Picking a Distribution Column

Every distributed table in Citus has exactly one column which is chosen as the distribution column. This informs the database to maintain statistics about the distribution column in each shard. Citus’s distributed query optimizer then leverages these statistics to determine how best a query should be executed.

Typically, you should choose that column as the distribution column which is the most commonly used join key or on which most queries have filters. For filters, Citus uses the distribution column ranges to prune away unrelated shards, ensuring that the query hits only those shards which overlap with the WHERE clause ranges. For joins, if the join key is the same as the distribution column, then Citus executes the join only between those shards which have matching / overlapping distribution column ranges. This helps in greatly reducing both the amount of computation on each node and the network bandwidth involved in transferring shards across nodes. In addition to joins, choosing the right column as the distribution column also helps Citus push down several operations directly to the worker shards, hence reducing network I/O.

Note

Citus also allows joining on non-distribution key columns by dynamically repartitioning the tables for the query. Still, joins on non-distribution keys require shuffling data across the cluster and therefore aren’t as efficient as joins on distribution keys.

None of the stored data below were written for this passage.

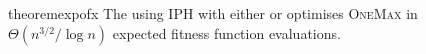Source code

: %
%
%


\begin{restatable}{theorem}{expofx} \label{cor:omexpohd}
The {\oneoneIA } using IPH with either {\expoF } or {\expoHD } optimises \textsc{OneMax} in $\Theta(n^{3/2}/\log n)$ expected fitness function evaluations.
\end{restatable}

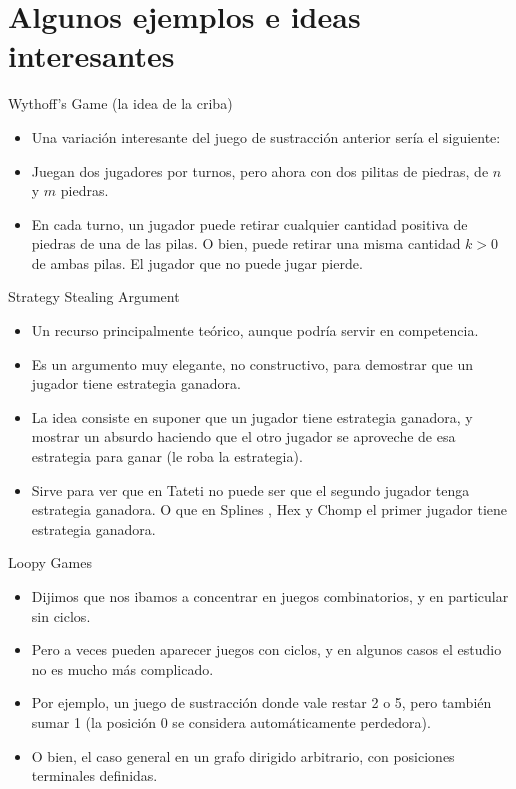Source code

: \documentclass{beamer}
\begin{document}
\section{Algunos ejemplos e ideas interesantes}

\begin{frame}{Wythoff's Game (la idea de la criba)}
    \begin{itemize}
        \item Una variación interesante del juego de sustracción anterior sería el siguiente:
        \item Juegan dos jugadores por turnos, pero ahora con dos pilitas de piedras, de $n$ y $m$ piedras.
        \item En cada turno, un jugador puede retirar cualquier cantidad positiva de piedras de una de las pilas. O bien, puede
        retirar una misma cantidad $k > 0$ de ambas pilas. El jugador que no puede jugar pierde.
    \end{itemize}
\end{frame}

\begin{frame}{Strategy Stealing Argument}
    \begin{itemize}
        \item Un recurso principalmente teórico, aunque podría servir en competencia.
        \item Es un argumento muy elegante, no constructivo, para demostrar que un jugador tiene estrategia ganadora.
        \item La idea consiste en suponer que un jugador tiene estrategia ganadora, y mostrar un absurdo haciendo que el otro jugador
        se aproveche de esa estrategia para ganar (le roba la estrategia).
        \item Sirve para ver que en Tateti no puede ser que el segundo jugador tenga estrategia ganadora. O que en Splines , Hex y Chomp
        el primer jugador tiene estrategia ganadora.
    \end{itemize}
\end{frame}

\begin{frame}{Loopy Games}
    \begin{itemize}
        \item Dijimos que nos ibamos a concentrar en juegos combinatorios, y en particular sin ciclos.
        \item Pero a veces pueden aparecer juegos con ciclos, y en algunos casos el estudio no es mucho más complicado.
        \item Por ejemplo, un juego de sustracción donde vale restar 2 o 5, pero también sumar 1 (la posición 0 se considera automáticamente perdedora).
        
        \item O bien, el caso general en un grafo dirigido arbitrario, con posiciones terminales definidas.
    \end{itemize}
\end{frame}
\end{document}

The best choice of distribution column varies depending on the use case and queries. Two common scenarios are the multi-tenant B2B application and the realtime analytics dashboard. In the former all tables include a tenant id and are distributed by it. When SQL queries are restricted to accessing data about a single tenant then Citus can execute them within a single shard. Having all data colocated in a shard is efficient and supports all SQL features. However running queries on a single shard limits the ability to parallelize execution.

The other common option, realtime analytics, distributes by another column (such as user id). The queries in this scenario typically request aggregates information from multiple shards. This permits query parallelism but restricts some of the SQL features available, due to the constraints of being a distributed system.